Show every line of the data that includes the word "specific".

____ Input material

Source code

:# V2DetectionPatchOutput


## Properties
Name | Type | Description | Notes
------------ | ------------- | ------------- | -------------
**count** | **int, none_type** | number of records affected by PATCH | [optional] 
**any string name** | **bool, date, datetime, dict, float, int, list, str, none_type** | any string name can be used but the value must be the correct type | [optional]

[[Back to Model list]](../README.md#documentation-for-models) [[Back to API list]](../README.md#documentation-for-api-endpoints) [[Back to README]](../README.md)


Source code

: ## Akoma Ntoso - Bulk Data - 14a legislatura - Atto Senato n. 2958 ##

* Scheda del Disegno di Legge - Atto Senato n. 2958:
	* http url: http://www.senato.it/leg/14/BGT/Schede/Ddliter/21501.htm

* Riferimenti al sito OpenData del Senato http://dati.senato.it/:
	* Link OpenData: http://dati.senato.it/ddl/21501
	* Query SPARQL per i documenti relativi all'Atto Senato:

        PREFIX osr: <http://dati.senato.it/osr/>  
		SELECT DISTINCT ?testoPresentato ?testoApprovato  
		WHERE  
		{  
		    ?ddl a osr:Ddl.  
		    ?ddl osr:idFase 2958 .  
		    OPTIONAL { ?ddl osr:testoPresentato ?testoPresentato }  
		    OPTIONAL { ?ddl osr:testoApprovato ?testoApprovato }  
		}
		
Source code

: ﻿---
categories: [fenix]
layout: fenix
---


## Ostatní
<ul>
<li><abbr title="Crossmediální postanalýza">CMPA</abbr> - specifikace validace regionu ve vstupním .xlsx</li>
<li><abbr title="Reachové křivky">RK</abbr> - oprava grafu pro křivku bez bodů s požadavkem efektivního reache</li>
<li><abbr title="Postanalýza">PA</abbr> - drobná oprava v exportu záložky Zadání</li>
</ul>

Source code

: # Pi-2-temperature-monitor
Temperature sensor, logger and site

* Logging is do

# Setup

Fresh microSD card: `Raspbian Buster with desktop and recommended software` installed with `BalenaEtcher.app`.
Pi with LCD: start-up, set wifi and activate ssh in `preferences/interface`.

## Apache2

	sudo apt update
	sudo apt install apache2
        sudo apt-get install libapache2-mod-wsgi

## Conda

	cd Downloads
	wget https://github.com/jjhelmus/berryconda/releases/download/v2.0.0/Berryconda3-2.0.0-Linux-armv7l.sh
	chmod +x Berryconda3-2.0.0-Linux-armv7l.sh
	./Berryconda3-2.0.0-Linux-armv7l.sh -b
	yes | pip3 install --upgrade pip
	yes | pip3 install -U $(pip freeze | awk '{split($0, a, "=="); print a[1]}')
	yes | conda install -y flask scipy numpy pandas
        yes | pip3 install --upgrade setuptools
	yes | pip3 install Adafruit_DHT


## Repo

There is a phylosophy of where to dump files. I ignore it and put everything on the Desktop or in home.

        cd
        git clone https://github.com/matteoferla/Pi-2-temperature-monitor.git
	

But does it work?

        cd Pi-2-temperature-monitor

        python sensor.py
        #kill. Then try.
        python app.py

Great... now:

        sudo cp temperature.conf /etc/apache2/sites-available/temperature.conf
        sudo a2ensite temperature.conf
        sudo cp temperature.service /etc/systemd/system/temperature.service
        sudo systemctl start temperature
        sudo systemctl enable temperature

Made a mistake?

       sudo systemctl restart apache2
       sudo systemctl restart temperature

________
____ Input material

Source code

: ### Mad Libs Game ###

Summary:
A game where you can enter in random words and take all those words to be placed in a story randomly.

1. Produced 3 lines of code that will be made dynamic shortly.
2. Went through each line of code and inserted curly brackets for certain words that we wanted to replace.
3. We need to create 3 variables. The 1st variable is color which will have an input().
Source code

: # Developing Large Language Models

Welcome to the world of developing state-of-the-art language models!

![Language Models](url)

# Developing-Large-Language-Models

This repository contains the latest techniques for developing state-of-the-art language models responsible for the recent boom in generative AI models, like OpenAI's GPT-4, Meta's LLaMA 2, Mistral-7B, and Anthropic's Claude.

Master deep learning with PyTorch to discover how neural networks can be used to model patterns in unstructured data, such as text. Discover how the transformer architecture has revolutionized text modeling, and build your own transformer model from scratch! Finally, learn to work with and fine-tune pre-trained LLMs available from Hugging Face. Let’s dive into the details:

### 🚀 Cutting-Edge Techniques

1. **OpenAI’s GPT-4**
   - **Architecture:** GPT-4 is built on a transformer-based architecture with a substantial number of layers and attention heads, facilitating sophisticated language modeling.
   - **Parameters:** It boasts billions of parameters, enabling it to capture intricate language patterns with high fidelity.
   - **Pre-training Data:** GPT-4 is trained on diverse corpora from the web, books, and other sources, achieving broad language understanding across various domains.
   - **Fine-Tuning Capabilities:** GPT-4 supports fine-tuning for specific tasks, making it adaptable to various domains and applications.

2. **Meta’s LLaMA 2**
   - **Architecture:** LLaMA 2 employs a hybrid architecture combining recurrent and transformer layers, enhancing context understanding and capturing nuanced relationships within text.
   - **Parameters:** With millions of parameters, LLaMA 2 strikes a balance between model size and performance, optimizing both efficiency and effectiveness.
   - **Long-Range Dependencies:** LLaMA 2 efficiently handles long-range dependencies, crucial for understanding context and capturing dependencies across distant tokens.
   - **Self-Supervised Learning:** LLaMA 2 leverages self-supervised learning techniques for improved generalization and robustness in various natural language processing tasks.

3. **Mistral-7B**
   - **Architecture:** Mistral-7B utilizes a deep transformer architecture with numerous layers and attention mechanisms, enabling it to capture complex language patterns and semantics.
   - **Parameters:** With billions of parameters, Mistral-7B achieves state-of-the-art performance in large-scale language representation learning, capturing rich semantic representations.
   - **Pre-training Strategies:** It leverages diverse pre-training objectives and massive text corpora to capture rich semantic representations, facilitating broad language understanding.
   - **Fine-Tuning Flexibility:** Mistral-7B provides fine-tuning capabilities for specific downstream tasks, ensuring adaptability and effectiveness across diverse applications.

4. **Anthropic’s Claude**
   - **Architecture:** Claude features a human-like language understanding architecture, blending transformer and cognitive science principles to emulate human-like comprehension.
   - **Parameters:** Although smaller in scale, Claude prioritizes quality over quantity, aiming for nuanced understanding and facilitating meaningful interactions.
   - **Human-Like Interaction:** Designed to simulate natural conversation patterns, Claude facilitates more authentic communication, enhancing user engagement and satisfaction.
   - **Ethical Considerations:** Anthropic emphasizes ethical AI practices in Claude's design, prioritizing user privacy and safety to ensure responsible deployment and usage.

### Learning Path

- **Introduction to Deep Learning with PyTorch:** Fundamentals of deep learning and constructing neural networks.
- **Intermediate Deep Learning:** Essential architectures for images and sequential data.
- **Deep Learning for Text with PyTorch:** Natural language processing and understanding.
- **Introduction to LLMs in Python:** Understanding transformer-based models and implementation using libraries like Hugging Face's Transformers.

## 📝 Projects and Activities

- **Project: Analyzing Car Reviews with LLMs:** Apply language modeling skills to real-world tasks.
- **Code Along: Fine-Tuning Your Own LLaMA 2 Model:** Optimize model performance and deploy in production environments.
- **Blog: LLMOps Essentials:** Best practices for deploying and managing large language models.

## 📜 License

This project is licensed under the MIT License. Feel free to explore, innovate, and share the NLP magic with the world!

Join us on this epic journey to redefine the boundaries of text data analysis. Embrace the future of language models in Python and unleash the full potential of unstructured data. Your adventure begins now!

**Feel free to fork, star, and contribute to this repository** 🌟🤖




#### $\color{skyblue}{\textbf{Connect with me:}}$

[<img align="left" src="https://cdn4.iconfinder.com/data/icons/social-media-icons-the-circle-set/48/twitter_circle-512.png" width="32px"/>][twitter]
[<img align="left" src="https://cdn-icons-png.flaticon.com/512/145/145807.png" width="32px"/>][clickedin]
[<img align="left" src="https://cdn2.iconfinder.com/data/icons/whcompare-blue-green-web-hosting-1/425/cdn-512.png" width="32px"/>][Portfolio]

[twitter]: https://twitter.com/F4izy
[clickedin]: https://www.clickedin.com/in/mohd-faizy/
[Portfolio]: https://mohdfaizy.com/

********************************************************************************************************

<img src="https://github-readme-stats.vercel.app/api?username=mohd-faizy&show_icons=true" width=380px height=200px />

________

#### Solution to the problem
   - **Fine-Tuning Capabilities:** GPT-4 supports fine-tuning for specific tasks, making it adaptable to various domains and applications.
   - **Fine-Tuning Flexibility:** Mistral-7B provides fine-tuning capabilities for specific downstream tasks, ensuring adaptability and effectiveness across diverse applications.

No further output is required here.